Many seriously ill patients, including those with diabetes, suffer high levels of glucose in the blood as a result of the body’s reaction to trauma or surgery and, as this increases the risk of infection, levels are usually lowered with infusions of insulin.
However, as this treatment can force glucose levels to drop too low and cause seizures or coma, patients require regular glucose monitoring.
In the past, this was managed using traditional blood test analysis, which would only take place every two to four hours - leaving patients vulnerable if sugar levels increased or dropped without warning.
With the new device, which is known as the Sentrino Continuous Glucose Management System, patients’ blood sugar levels are updated minute-by-minute and displayed on a monitor at the bedside.
An alert warning system is triggered to allow clinicians to intervene early if a patient begins to head outside of their target glucose range and prevent possible complications while, if their blood sugar alters without warning, a separate alarm is activated to prompt urgent action.

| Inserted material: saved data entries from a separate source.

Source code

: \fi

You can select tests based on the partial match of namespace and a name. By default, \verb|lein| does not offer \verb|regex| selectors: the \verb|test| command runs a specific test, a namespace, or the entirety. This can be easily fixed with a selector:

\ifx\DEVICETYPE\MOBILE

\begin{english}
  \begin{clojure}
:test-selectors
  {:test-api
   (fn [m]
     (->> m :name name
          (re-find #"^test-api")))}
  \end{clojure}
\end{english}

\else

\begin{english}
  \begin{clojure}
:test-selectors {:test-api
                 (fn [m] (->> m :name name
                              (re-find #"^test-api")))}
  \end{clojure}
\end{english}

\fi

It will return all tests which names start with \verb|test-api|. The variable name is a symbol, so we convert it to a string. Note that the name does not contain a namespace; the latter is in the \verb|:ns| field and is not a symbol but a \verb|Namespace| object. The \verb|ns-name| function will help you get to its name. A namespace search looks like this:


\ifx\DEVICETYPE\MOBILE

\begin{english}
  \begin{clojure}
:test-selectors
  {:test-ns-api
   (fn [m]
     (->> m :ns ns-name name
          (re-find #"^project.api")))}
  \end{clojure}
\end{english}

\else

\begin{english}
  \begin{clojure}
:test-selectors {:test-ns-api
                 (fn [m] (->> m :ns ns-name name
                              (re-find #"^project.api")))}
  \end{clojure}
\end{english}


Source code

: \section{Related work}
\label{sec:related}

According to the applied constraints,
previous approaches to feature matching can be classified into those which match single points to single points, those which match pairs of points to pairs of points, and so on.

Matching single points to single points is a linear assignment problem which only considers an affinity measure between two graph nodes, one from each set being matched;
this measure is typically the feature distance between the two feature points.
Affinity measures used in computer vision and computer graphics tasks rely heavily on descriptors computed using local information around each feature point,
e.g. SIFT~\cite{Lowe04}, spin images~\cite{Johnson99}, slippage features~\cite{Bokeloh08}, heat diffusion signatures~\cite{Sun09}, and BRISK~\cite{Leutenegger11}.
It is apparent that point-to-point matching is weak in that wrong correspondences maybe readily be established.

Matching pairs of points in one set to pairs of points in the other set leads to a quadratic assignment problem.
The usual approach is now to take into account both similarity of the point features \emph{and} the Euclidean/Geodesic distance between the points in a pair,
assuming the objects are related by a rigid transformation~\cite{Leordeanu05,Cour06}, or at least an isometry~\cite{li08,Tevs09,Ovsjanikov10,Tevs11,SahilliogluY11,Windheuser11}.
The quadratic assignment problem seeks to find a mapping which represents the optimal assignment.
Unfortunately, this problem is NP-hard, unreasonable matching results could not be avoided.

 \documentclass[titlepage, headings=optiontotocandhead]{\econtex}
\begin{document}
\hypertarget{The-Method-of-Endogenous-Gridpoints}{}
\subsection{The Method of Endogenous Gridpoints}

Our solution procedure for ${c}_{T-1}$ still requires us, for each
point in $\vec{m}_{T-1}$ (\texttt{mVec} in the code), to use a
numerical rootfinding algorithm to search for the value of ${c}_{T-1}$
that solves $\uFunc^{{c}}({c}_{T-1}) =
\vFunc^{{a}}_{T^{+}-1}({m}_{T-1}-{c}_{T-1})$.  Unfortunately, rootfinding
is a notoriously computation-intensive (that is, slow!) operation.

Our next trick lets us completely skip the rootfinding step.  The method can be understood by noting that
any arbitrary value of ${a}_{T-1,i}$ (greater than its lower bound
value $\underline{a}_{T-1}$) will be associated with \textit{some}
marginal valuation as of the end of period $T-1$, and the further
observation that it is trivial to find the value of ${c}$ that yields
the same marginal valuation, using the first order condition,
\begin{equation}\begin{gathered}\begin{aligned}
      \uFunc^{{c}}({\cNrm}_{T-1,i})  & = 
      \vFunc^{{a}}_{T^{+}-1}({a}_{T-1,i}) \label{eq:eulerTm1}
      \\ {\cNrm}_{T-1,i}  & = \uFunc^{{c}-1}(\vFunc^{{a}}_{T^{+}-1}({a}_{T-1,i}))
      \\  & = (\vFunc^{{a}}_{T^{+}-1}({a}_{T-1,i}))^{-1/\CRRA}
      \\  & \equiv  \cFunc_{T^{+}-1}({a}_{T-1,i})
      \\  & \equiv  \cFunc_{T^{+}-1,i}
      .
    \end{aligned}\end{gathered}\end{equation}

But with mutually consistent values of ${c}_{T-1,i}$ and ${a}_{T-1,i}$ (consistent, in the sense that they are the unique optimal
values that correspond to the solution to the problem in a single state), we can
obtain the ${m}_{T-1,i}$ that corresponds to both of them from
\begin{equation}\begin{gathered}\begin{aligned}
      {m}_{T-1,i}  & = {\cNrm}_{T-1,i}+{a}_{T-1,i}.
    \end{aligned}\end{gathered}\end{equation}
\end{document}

Dr Paul Diprose, a consultant cardiac anaesthetist, said: “This device is a cutting-edge advance for critically ill patients as, for the first time, we are able to constantly monitor the blood glucose levels in critically ill patients.
“Until this development, we were reliant on information taken and assessed every two to four hours. Many of our patients have rapidly changing blood glucose levels and this device can allow much more frequent feedback of levels and allow us to intervene early to attempt to avoid complications.”
The study was presented at a meeting of the Association of Cardiothoracic Anaesthetists in Cambridge.